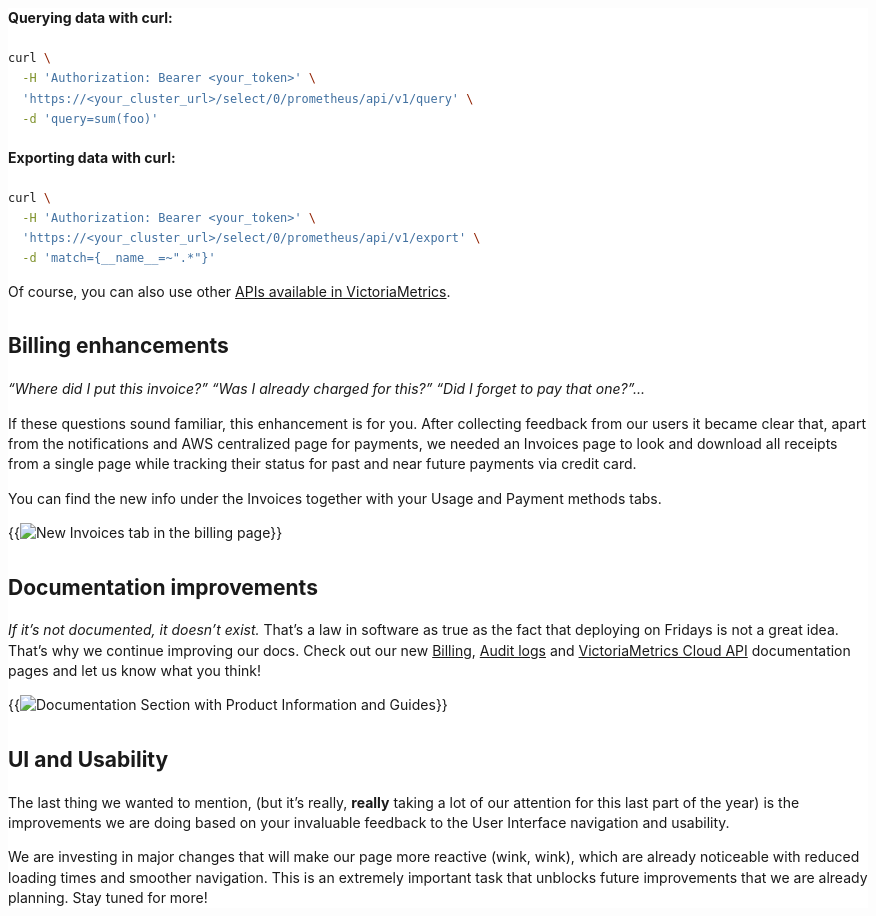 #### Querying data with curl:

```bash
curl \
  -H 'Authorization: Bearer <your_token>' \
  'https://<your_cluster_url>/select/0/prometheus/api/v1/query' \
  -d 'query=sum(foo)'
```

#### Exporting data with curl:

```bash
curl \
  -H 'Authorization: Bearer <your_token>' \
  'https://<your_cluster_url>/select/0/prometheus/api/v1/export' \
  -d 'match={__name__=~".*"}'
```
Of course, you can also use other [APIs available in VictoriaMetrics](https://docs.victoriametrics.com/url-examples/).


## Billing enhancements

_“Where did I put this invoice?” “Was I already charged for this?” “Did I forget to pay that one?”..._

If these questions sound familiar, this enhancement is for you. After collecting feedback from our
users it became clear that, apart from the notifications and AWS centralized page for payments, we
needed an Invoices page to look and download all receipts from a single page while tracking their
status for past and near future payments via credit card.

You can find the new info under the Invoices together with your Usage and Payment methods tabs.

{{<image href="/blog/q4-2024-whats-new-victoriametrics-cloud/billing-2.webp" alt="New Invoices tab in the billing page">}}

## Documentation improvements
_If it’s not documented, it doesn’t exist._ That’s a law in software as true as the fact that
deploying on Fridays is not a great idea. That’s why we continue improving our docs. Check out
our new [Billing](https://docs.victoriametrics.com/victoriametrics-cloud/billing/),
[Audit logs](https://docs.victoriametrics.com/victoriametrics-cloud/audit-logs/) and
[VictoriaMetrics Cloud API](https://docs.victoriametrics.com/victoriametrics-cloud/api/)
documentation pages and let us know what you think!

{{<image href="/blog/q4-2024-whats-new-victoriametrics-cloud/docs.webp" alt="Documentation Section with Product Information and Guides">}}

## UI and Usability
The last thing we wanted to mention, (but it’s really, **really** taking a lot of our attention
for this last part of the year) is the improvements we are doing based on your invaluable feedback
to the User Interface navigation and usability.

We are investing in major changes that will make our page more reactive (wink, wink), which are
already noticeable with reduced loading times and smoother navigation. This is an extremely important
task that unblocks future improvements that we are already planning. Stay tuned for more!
########################################
Copy every line above that includes the string "select".

ANSWER SPACE.
  'https://<your_cluster_url>/select/0/prometheus/api/v1/query' \
  'https://<your_cluster_url>/select/0/prometheus/api/v1/export' \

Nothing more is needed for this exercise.